Collection entries
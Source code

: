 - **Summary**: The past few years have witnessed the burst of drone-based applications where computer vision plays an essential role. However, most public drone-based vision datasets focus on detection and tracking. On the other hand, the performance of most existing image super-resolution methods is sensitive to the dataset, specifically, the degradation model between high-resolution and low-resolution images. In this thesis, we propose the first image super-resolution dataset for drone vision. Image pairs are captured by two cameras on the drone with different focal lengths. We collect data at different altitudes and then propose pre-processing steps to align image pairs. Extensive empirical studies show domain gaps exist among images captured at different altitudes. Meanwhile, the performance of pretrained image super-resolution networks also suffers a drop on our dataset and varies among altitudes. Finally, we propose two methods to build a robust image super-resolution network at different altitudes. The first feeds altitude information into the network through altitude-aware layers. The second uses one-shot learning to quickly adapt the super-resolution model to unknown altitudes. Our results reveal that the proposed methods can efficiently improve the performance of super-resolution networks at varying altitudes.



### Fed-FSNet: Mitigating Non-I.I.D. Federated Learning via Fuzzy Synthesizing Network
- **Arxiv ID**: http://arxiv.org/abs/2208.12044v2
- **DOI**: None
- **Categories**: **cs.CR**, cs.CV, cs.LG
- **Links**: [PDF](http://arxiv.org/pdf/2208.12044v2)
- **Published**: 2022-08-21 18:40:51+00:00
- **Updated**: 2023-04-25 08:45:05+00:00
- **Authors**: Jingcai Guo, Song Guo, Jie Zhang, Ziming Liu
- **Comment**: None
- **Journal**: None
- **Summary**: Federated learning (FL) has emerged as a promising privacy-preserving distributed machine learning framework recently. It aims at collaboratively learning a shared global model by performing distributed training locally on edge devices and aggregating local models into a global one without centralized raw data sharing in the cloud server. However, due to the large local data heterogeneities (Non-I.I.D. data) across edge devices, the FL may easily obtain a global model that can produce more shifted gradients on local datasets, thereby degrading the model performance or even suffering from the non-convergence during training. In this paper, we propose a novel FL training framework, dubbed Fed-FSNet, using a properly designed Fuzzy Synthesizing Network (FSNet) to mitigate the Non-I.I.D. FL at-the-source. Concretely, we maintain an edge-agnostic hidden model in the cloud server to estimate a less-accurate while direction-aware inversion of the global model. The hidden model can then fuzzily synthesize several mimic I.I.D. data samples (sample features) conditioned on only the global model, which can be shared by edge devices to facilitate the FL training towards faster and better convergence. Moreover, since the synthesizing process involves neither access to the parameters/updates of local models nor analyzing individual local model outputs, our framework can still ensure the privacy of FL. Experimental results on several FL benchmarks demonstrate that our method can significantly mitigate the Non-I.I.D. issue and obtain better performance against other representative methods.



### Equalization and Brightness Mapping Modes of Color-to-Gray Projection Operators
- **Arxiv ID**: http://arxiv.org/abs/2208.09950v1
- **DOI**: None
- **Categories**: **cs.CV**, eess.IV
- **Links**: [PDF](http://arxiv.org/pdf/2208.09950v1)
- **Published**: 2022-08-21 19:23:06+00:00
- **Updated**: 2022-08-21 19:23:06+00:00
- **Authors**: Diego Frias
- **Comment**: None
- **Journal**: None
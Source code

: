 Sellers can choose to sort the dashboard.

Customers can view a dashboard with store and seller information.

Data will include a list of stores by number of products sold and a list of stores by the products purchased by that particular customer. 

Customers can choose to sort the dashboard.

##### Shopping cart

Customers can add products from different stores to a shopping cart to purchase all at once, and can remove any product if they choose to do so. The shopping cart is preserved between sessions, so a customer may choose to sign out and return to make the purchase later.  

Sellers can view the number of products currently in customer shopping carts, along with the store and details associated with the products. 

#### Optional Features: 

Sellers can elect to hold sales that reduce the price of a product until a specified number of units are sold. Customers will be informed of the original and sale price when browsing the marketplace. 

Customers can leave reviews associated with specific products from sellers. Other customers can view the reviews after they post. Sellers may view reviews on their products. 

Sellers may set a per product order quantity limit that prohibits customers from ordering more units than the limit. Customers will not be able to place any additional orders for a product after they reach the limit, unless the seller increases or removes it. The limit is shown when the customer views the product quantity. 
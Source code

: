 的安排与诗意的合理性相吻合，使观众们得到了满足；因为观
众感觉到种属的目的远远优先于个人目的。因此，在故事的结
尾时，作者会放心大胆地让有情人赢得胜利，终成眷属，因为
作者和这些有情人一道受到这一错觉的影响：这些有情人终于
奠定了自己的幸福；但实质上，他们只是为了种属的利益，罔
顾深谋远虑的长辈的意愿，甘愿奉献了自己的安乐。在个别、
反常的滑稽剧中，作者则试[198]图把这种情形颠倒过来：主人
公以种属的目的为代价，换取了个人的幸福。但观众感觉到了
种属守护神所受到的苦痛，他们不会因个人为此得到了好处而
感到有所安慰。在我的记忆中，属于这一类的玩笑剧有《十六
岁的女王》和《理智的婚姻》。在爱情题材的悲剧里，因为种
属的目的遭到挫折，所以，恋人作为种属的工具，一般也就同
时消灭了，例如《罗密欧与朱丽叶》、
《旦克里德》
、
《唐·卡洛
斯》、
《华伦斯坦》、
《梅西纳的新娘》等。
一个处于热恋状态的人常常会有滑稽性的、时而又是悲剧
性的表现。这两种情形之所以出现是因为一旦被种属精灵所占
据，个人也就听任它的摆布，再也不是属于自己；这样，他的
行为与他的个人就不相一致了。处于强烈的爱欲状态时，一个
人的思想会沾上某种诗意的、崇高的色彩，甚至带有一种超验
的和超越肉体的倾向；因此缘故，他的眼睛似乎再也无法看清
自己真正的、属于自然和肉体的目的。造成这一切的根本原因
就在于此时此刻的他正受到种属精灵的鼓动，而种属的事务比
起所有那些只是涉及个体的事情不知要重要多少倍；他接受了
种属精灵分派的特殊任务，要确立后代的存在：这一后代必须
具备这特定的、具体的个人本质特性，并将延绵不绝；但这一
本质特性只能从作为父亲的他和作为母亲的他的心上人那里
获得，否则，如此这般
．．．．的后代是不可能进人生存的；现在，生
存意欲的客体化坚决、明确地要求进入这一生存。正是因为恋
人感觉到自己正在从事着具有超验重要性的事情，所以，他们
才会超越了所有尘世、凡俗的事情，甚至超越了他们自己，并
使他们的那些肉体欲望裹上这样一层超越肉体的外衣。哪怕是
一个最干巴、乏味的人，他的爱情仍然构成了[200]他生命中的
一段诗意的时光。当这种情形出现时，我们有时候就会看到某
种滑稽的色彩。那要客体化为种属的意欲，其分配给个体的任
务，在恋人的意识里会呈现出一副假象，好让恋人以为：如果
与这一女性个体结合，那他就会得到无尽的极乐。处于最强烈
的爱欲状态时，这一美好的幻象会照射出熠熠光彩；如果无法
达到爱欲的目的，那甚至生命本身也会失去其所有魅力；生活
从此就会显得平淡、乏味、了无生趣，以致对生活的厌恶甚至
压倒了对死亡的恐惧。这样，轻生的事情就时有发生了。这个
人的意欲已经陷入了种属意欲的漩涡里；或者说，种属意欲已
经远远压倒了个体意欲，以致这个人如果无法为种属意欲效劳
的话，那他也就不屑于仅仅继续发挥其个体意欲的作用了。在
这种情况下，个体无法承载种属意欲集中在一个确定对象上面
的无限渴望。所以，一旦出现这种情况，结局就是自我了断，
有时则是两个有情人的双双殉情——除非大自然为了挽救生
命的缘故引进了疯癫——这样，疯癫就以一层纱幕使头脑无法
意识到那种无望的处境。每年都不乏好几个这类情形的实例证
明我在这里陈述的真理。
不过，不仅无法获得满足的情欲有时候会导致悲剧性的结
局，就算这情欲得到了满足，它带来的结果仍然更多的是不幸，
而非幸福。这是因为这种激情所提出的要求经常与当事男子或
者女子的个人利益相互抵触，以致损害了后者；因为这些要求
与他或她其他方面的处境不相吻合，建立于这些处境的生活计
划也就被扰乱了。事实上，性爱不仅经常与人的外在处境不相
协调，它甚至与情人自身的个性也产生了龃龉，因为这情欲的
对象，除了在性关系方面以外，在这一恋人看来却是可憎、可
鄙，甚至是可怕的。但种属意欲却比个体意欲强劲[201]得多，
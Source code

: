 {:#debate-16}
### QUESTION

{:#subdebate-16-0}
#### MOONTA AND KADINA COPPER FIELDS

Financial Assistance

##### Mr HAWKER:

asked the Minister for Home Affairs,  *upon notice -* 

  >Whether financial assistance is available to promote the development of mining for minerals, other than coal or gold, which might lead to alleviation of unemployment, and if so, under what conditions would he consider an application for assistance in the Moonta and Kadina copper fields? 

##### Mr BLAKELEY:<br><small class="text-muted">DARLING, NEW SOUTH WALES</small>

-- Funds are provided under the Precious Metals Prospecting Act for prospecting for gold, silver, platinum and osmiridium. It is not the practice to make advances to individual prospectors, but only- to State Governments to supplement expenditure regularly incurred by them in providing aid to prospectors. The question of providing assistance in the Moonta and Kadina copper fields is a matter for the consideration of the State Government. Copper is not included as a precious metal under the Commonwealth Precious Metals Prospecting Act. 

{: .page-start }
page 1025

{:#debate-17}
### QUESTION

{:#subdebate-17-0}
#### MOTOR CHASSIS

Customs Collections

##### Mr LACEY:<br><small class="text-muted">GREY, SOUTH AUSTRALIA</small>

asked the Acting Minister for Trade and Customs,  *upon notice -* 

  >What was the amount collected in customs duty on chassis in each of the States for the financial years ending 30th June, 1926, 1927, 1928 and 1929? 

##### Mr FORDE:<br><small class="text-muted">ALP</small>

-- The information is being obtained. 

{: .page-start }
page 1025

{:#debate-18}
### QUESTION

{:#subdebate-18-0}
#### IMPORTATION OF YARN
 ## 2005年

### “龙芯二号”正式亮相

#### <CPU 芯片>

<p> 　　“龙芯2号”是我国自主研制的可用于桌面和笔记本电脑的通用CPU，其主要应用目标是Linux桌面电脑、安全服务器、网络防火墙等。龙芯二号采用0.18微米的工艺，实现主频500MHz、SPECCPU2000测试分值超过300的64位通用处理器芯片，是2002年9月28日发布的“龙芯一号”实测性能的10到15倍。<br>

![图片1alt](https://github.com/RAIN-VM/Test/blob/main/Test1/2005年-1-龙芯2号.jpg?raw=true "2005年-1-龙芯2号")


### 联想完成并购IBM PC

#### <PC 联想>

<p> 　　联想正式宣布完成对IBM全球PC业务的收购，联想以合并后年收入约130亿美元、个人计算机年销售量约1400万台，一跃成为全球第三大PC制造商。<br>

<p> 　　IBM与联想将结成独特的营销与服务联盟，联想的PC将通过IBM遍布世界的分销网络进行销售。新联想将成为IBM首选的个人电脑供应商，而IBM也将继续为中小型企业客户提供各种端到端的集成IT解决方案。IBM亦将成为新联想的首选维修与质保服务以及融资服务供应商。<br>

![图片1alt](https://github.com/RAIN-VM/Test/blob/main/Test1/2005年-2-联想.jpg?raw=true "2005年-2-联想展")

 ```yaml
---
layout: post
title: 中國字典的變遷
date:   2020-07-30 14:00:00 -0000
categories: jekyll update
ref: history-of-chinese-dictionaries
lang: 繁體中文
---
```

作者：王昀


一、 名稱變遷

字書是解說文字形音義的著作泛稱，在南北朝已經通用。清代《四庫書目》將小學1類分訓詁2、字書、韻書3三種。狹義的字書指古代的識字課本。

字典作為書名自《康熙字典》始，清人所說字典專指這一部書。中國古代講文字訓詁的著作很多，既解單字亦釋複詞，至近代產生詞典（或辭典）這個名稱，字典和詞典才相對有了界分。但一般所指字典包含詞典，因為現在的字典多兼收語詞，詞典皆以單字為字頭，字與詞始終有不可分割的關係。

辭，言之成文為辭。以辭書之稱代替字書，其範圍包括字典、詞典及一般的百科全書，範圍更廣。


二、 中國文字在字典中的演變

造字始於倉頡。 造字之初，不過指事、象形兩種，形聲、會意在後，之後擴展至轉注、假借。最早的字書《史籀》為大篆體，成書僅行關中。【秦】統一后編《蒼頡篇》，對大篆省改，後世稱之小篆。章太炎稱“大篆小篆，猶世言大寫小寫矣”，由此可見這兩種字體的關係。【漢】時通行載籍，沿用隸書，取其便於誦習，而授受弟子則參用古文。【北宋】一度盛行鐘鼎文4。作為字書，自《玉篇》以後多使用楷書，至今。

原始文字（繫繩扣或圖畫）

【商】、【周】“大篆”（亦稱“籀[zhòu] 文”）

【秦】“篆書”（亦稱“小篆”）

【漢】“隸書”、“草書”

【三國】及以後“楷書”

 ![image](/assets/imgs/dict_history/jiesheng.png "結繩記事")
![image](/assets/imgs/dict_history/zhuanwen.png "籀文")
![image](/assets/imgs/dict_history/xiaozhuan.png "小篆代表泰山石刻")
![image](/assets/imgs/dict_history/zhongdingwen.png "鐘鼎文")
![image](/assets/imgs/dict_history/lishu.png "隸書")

● Work order
Which lines of the data include "Updated"? Copy each of them.

● Answer for the task
- **Updated**: 2023-04-25 08:45:05+00:00
- **Updated**: 2022-08-21 19:23:06+00:00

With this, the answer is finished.